Posted by Kate on Tuesday, October 28, 2008 at 4:54pm.
The rod is cooler than the water; therefore, the rod will gain heat and the water will lose heat and the two added together will be zero (one will be negative).
massrod x specific heat rod x (Tfinal-Tinitial) + massH2O x specific heat water x (Tfinal-Tinitial) = 0
Solve for
You will need to look up the specific heat of the rod and the water if they are not listed in the problem. Post your work if you get stuck.
I did not get the correct answer...
Solve for MassSteel.
Here is my work-
masssteelx specific heat rod x (Tfinal-Tinitial) + massH2O x specific heat water x (Tfinal-Tinitial) = 0
MassSteel = -massH2O x specific heat water x (Tfinal-Tinitial)/ specific heat rod x (Tfinal-Tinitial)

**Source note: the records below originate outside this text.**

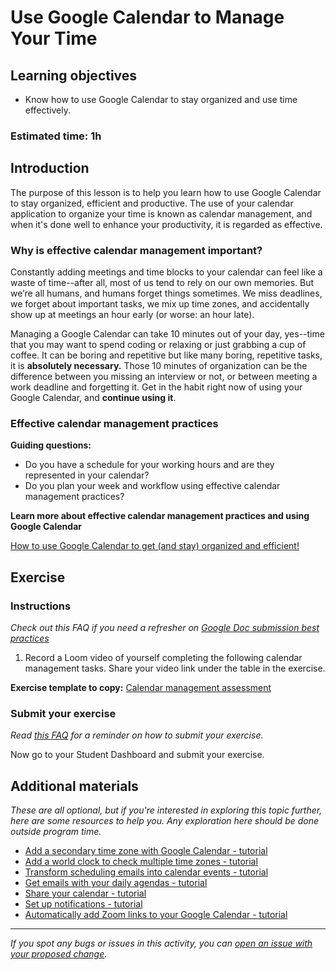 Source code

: # Use Google Calendar to Manage Your Time

## Learning objectives

- Know how to use Google Calendar to stay organized and use time effectively.

### **Estimated time**: 1h

## Introduction

The purpose of this lesson is to help you learn how to use Google Calendar to stay organized, efficient and productive. The use of your calendar application to organize your time is known as calendar management, and when it's done well to enhance your productivity, it is regarded as effective.

### Why is effective calendar management important?

Constantly adding meetings and time blocks to your calendar can feel like a waste of time--after all, most of us tend to rely on our own memories. But we’re all humans, and humans forget things sometimes. We miss deadlines, we forget about important tasks, we mix up time zones, and accidentally show up at meetings an hour early (or worse: an hour late).

Managing a Google Calendar can take 10 minutes out of your day, yes--time that you may want to spend coding or relaxing or just grabbing a cup of coffee. It can be boring and repetitive but like many boring, repetitive tasks, it is **absolutely necessary.** Those 10 minutes of organization can be the difference between you missing an interview or not, or between meeting a work deadline and forgetting it. Get in the habit right now of using your Google Calendar, and **continue using it**.

### Effective calendar management practices

**Guiding questions:**

- Do you have a schedule for your working hours and are they represented in your calendar?
- Do you plan your week and workflow using effective calendar management practices?

**Learn more about effective calendar management practices and using Google Calendar**

[How to use Google Calendar to get (and stay) organized and efficient!](how-to-use-google-calendar-to-get-and-stay-organized-and-efficient.md)

## Exercise

### Instructions

*Check out this FAQ if you need a refresher on [Google Doc submission best practices](https://microverse.zendesk.com/hc/en-us/articles/360063156813)*

1. Record a Loom video of yourself completing the following calendar management tasks. Share your video link under the table in the exercise.

**Exercise template to copy:** [Calendar management assessment](https://docs.google.com/document/d/1R7LRvYUkGAQjhLB_7W2_pDL_J-M1eJAlghH4mASsLJc/edit?usp=sharing)

### Submit your exercise

*Read [this FAQ](https://microverse.zendesk.com/hc/en-us/articles/360061344234) for a reminder on how to submit your exercise.*

Now go to your Student Dashboard and submit your exercise.

## Additional materials

*These are all optional, but if you're interested in exploring this topic further, here are some resources to help you. Any exploration here should be done outside program time.*

- [Add a secondary time zone with Google Calendar - tutorial](https://youtu.be/2q72abY_5D0)
- [Add a world clock to check multiple time zones - tutorial](https://youtu.be/ico2Pnbk0bw)
- [Transform scheduling emails into calendar events - tutorial](https://youtu.be/pn6460GnooI)
- [Get emails with your daily agendas - tutorial](https://youtu.be/hovfE2I60hM)
- [Share your calendar - tutorial](https://youtu.be/q6rG0CyLeFc)
- [Set up notifications - tutorial](https://youtu.be/asxtTNlMNqE)
- [Automatically add Zoom links to your Google Calendar - tutorial](https://youtu.be/Qhculbcktuw)

------

_If you spot any bugs or issues in this activity, you can [open an issue with your proposed change](https://github.com/microverseinc/curriculum-transversal-skills/blob/main/git-github/articles/open_issue.md)._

MassSteel = -120mL x 4.18J/gC x -1C/ 0.452 J/gC x -1C
MassSteel = 1109.73
What did I do wrong???
I think trying to shuffle the equation with algebra makes the problem harder. I think what you did wrong is that you didn't substitute Tf-Ti correctly.
Here is what I did:
massrod x sp.h.rod x (Tf-Ti) + massH2O x sph.H2O x (Tf-Ti) = 0
mass rod = Y
[Y*0.452*(21.1-2)] + [120*4.18*(21.1-22.0)] = 0
8.633Y-451.44 = 0
PLEASE check what I've done to make sure I've not made an error. You can finish the problem but the answer I obtained is approximately 50 g. It appears to me that you substituted 1 for Tf-Ti for both rod and water. I hope this helps. Let me know if you have any problems.
It worked!! Thanks so much for your help!